The Cardinal rubbed against his pale forehead with his fingers momentarily. “Any word from Jerusalem?”

“I’m afraid it’s too soon,” the page replied, “it’ll be at least another week until the courier arrives by boat.”

“We expected the Turks to move,” the Cardinal said mostly to himself than to the page, “but this will make things difficult along the Austrian border.”

“I’m afraid there’s something more, Your Eminence,” the messenger continued slowly, “The garrison at the Alhambra is reporting that the Alpujarras is in open revolt and that the burghers we relocated from Granada are gathering there…” before the Cardinal could react, the messenger pressed on. “Furthermore, Constantine and Tunis have taken arms against the garrisons there and the Nile villages and towns all the way to the suburbs of Alexandria have taken arms as late as last month.”
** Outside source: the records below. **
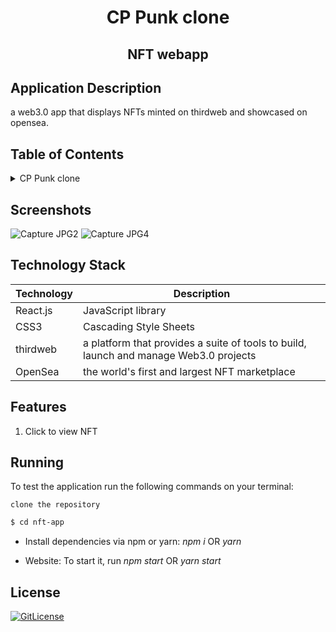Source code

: <!-- PROJECT TITLE -->
  <h1 align="center">CP Punk clone</h1>
 <h2 2 align="center">
    NFT webapp
    <br />
    </h2>

## Application Description

a web3.0 app that displays NFTs minted on thirdweb and showcased on opensea.

## Table of Contents

<details>
<summary>CP Punk clone</summary>

- [Application Description](#application-description)
- [Table of Contents](#table-of-contents)
- [Screenshots](#screenshots)
- [Technology Stack](#technology-stack)
- [Features](#features)
- [Running](#running)
- [License](#license)

</details>

## Screenshots

![Capture JPG2](https://user-images.githubusercontent.com/19821445/157583545-2007be01-b47f-47f0-953f-a219121f5e3b.JPG)
![Capture JPG4](https://user-images.githubusercontent.com/19821445/157583660-465d3d40-e852-4884-849f-b06da06164be.JPG)

## Technology Stack

| Technology | Description                                                                           |
| ---------- | ------------------------------------------------------------------------------------- |
| React.js   | JavaScript library                                                                    |
| CSS3       | Cascading Style Sheets                                                                |
| thirdweb   | a platform that provides a suite of tools to build, launch and manage Web3.0 projects |
| OpenSea    | the world's first and largest NFT marketplace                                         |

## Features

1. Click to view NFT

## Running

To test the application run the following commands on your terminal:

```
clone the repository
```

```bash
$ cd nft-app
```

- Install dependencies via npm or yarn: _npm i_ OR _yarn_

- Website: To start it, run _npm start_ OR _yarn start_

## License

[![GitLicense](https://gitlicense.com/badge/sajustsmile/sajustsmile.github.io)](https://github.com/sajustsmile/NFT-app/blob/main/LICENSE)
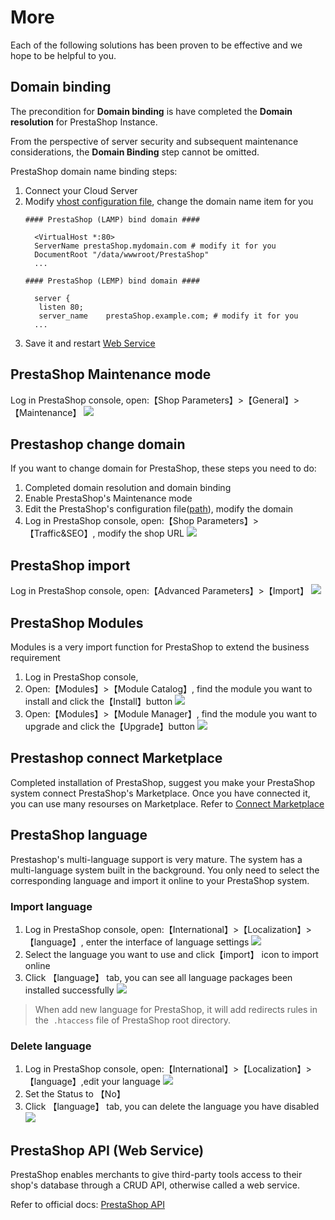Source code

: # More

Each of the following solutions has been proven to be effective and we hope to be helpful to you.

## Domain binding

The precondition for **Domain binding** is have completed the **Domain resolution** for PrestaShop Instance.

From the perspective of server security and subsequent maintenance considerations, the **Domain Binding** step cannot be omitted.

PrestaShop domain name binding steps:

1. Connect your Cloud Server
2. Modify [vhost configuration file](/stack-components.md#apache), change the domain name item for you
   ```text
   #### PrestaShop (LAMP) bind domain #### 

     <VirtualHost *:80>
     ServerName prestaShop.mydomain.com # modify it for you
     DocumentRoot "/data/wwwroot/PrestaShop"
     ...
     
   #### PrestaShop (LEMP) bind domain #### 

     server {
      listen 80;
      server_name    prestaShop.example.com; # modify it for you
     ...

   ```
3. Save it and restart [Web Service](/admin-services.md#apache)


## PrestaShop Maintenance mode

Log in PrestaShop console, open:【Shop Parameters】>【General】>【Maintenance】
![](https://libs.websoft9.com/Websoft9/DocsPicture/zh/prestashop/prestashop-mantmode-websoft9.png)


## Prestashop change domain

If you want to change domain for PrestaShop, these steps you need to do:

1. Completed domain resolution and domain binding
2. Enable PrestaShop's Maintenance mode
3. Edit the PrestaShop's configuration file([path](/stack-components.html#prestashop)), modify the domain
4. Log in PrestaShop console, open:【Shop Parameters】>【Traffic&SEO】, modify the shop URL
  ![](https://libs.websoft9.com/Websoft9/DocsPicture/zh/prestashop/prestashop-seturl-websoft9.png)

## PrestaShop import

Log in PrestaShop console, open:【Advanced Parameters】>【Import】
![](https://libs.websoft9.com/Websoft9/DocsPicture/zh/prestashop/prestashop-importdb-websoft9.png)

## PrestaShop Modules

Modules is a very import function for PrestaShop to extend the business requirement

1. Log in PrestaShop console,
2. Open:【Modules】>【Module Catalog】, find the module you want to install and click the【Install】button
   ![](https://libs.websoft9.com/Websoft9/DocsPicture/zh/prestashop/prestashop-installmd-websoft9.png)
3. Open:【Modules】>【Module Manager】, find the module you want to upgrade and click the【Upgrade】button
   ![](https://libs.websoft9.com/Websoft9/DocsPicture/zh/prestashop/prestashop-upgrademodules-websoft9.png)

## Prestashop connect Marketplace

Completed installation of PrestaShop, suggest you make your PrestaShop system connect PrestaShop's Marketplace. Once you have connected it, you can use many resourses on Marketplace. Refer to [Connect Marketplace](/stack-installation.html#connect-prestashop-marketplace)

## PrestaShop language

Prestashop's multi-language support is very mature. The system has a multi-language system built in the background. You only need to select the corresponding language and import it online to your PrestaShop system.

### Import language

1. Log in PrestaShop console, open:【International】>【Localization】>【language】, enter the interface of language settings
   ![](http://libs.websoft9.com/Websoft9/DocsPicture/en/prestashop/prestashop-local-websoft9.png)
2. Select the language you want to use and click【import】 icon to import online
3. Click 【language】 tab, you can see all language packages been installed successfully
   ![](https://libs.websoft9.com/Websoft9/DocsPicture/en/prestashop/prestashop-alllanguage-websoft9.png) 

> When add new language for PrestaShop, it will add redirects rules in the  `.htaccess` file of PrestaShop root directory.

### Delete language

1. Log in PrestaShop console, open:【International】>【Localization】>【language】,edit your language
   ![](https://libs.websoft9.com/Websoft9/DocsPicture/en/prestashop/prestashop-dellanguage001-websoft9.png)
2. Set the Status to 【No】
3. Click 【language】 tab, you can delete the language you have disabled
   ![](https://libs.websoft9.com/Websoft9/DocsPicture/zh/prestashop/prestashop-dellanguage002-websoft9.png)

## PrestaShop API (Web Service)

PrestaShop enables merchants to give third-party tools access to their shop's database through a CRUD API, otherwise called a web service.

Refer to official docs: [PrestaShop API](https://doc.prestashop.com/display/PS16/Using+the+PrestaShop+Web+Service)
The Cardinal straightened in his stature—when faced with such challenges his default response was always to stiffen his towering lance of a figure and allow the friction of thought against thought to give a heated glaze to his eyes. It held the men around him in stillness as they awaited his ruling.

“Send the transport flotilla to Vera Cruz immediately,” he said evenly, “and gather the twenty thousand we have garrisoned in Mexico to return to the Peninsula. Start with the insurrection in Granada and then move to North Africa.”

“Immediately!” the page acknowledged before running off with the orders.

The Cardinal turned to one of the assistants in the room and his intense look was enough to warrant the younger one’s attention. “Send word to General Gutierrez to move his men from France to the Danube. Keep sending the Praha army to the Adriatic. And tell my secretary to wake up and meet me in my study immediately.”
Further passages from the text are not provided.